Sim, partículas virtuais podem ter efeitos reais e observáveis
À medida que as ondas eletromagnéticas se propagam para longe de uma fonte cercada por um forte campo magnético, a direção de polarização será afetada devido ao efeito do campo magnético no vácuo do espaço vazio: birrefringência do vácuo. Ao medir os efeitos dependentes do comprimento de onda da polarização em torno de estrelas de nêutrons com as propriedades corretas, podemos confirmar as previsões de partículas virtuais no vácuo quântico. (N. J. SHAVIV / SCIENCEBITS)
A natureza do nosso Universo quântico é intrigante, contra-intuitiva e testável. Os resultados não mentem.
Embora nossa intuição seja uma ferramenta incrivelmente útil para navegar na vida diária, desenvolvida a partir de uma vida inteira de experiência em nossos próprios corpos na Terra, muitas vezes é horrível fornecer orientação fora desse reino. Em escalas muito grandes e muito pequenas, nos saímos muito melhor aplicando nossas melhores teorias científicas, extraindo previsões físicas e depois observando e medindo os fenômenos críticos.
Sem essa abordagem, nunca teríamos entendido os blocos básicos de construção da matéria, o comportamento relativista da matéria e da energia ou a natureza fundamental do espaço e do tempo em si. Mas nada combina com a natureza contra-intuitiva do vácuo quântico. O espaço vazio não é completamente vazio, mas consiste em um estado indeterminado de campos e partículas flutuantes. Não é ficção científica; é uma estrutura teórica com previsões testáveis e observáveis. 80 anos depois que Heisenberg postulou pela primeira vez um teste observacional, a humanidade o confirmou. Aqui está o que aprendemos.

Uma ilustração entre a incerteza inerente entre posição e momento no nível quântico. Há um limite para o quão bem você pode medir essas duas quantidades simultaneamente, e a incerteza aparece em lugares onde as pessoas geralmente menos esperam. (E. SIEGEL / WIKIMEDIA COMMONS USUÁRIO MASCHE)
Descobrir que nosso Universo era de natureza quântica trouxe consigo muitas consequências não intuitivas. Quanto melhor você mediu a posição de uma partícula, mais fundamentalmente indeterminado era seu momento. Quanto mais curta uma partícula instável vivia, menos conhecida sua massa era fundamentalmente. Objetos materiais que parecem sólidos em escalas macroscópicas podem exibir propriedades semelhantes a ondas sob as condições experimentais corretas.
Mas o espaço vazio talvez seja o primeiro lugar quando se trata de um fenômeno que desafia nossa intuição. Mesmo se você remover todas as partículas e radiação de uma região do espaço – ou seja, todas as fontes de campos quânticos – o espaço ainda não estará vazio. Será composto por pares virtuais de partículas e antipartículas, cuja existência e espectros de energia podem ser calculados. Enviar o sinal físico correto através desse espaço vazio deve ter consequências observáveis.
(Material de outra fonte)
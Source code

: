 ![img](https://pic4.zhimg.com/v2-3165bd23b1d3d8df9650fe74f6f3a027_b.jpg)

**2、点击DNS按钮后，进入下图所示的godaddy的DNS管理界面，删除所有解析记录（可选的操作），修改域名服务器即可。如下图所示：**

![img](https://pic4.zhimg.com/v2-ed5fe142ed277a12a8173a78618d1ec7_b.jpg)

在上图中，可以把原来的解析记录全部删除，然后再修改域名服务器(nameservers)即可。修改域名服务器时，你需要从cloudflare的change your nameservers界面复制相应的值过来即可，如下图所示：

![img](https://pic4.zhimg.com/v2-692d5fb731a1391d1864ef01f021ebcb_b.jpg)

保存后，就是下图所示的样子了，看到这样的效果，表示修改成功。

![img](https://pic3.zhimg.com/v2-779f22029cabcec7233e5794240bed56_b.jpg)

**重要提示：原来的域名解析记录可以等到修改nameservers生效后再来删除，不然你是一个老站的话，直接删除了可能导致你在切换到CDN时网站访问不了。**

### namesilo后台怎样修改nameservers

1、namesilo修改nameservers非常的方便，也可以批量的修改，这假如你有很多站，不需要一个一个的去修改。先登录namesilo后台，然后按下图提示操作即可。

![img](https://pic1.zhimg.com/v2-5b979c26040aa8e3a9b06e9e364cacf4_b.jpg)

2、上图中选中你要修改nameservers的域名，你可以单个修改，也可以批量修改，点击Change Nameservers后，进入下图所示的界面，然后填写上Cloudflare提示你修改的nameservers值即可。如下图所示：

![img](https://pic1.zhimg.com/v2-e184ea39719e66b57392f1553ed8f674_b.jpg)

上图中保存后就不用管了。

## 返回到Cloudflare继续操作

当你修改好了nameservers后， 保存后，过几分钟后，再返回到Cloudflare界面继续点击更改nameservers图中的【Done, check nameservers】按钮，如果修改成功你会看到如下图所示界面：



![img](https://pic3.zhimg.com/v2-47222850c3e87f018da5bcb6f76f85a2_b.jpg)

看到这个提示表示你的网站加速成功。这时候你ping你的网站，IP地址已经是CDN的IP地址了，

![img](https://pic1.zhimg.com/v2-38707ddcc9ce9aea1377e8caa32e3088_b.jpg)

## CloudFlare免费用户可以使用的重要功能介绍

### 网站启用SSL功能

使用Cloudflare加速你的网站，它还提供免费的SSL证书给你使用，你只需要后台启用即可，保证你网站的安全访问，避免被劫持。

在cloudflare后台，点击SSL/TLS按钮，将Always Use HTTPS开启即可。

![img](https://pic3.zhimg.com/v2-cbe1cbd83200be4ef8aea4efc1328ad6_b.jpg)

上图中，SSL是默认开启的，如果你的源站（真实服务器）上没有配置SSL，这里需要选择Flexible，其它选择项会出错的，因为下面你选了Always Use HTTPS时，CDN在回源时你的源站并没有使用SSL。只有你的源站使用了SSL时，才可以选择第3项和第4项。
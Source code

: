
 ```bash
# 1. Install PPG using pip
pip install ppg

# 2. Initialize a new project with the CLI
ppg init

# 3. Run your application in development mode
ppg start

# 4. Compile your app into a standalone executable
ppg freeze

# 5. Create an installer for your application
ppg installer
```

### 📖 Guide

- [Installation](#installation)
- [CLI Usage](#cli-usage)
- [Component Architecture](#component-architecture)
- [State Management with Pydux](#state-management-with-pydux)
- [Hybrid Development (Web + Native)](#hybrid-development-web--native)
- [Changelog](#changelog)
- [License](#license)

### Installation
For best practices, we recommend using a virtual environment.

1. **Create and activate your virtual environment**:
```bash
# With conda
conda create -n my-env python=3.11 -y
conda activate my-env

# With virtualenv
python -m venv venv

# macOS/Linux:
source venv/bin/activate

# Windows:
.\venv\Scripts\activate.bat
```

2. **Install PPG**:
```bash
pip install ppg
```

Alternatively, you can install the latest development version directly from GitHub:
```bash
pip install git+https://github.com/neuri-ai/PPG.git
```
Uma ilustração do Universo primitivo como consistindo de espuma quântica, onde as flutuações quânticas são grandes, variadas e importantes nas menores escalas. (NASA/CXC/M.WEISS)
As próprias partículas que existem temporariamente no vácuo quântico podem ser virtuais, mas seu efeito sobre a matéria ou a radiação é muito real. Quando você tem uma região do espaço pela qual as partículas passam, as propriedades desse espaço podem ter efeitos físicos reais que podem ser previstos e testados.
Um desses efeitos é este: quando a luz se propaga no vácuo, se o espaço estiver perfeitamente vazio, ela deve se mover por esse espaço sem impedimentos: sem dobrar, desacelerar ou quebrar em vários comprimentos de onda. A aplicação de um campo magnético externo não muda isso, pois os fótons, com seus campos elétricos e magnéticos oscilatórios, não se curvam em um campo magnético. Mesmo quando seu espaço está preenchido com pares de partículas/antipartículas, esse efeito não muda. Mas se você aplicar um forte campo magnético a um espaço preenchido com pares de partículas/antipartículas, de repente surge um efeito real e observável.
Visualização de um cálculo da teoria quântica de campos mostrando partículas virtuais no vácuo quântico. (Especificamente, para as interações fortes.) Mesmo no espaço vazio, essa energia do vácuo é diferente de zero. À medida que os pares partícula-antipartícula surgem e desaparecem, eles podem interagir com partículas reais como elétrons ou fótons, deixando assinaturas impressas nas partículas reais que são potencialmente observáveis. (DEREK LEINWEBER)
Quando você tem pares de partículas/antipartículas presentes no espaço vazio, você pode pensar que eles simplesmente surgem, vivem por um tempo e depois re-aniquilam e voltam ao nada. No espaço vazio sem campos externos, isso é verdade: o princípio da incerteza de energia-tempo de Heisenberg se aplica e, desde que todas as leis de conservação relevantes ainda sejam obedecidas, isso é tudo o que acontece.
Mas quando você aplica um campo magnético forte, partículas e antipartículas têm cargas opostas uma da outra. Partículas com as mesmas velocidades, mas cargas opostas, se curvarão em direções opostas na presença de um campo magnético, e a luz que passa por uma região do espaço com partículas carregadas que se movem dessa maneira específica deve exibir um efeito: deve ser polarizada. Se o campo magnético for forte o suficiente, isso deve levar a uma polarização observável grande, em uma quantidade que depende da força do campo magnético.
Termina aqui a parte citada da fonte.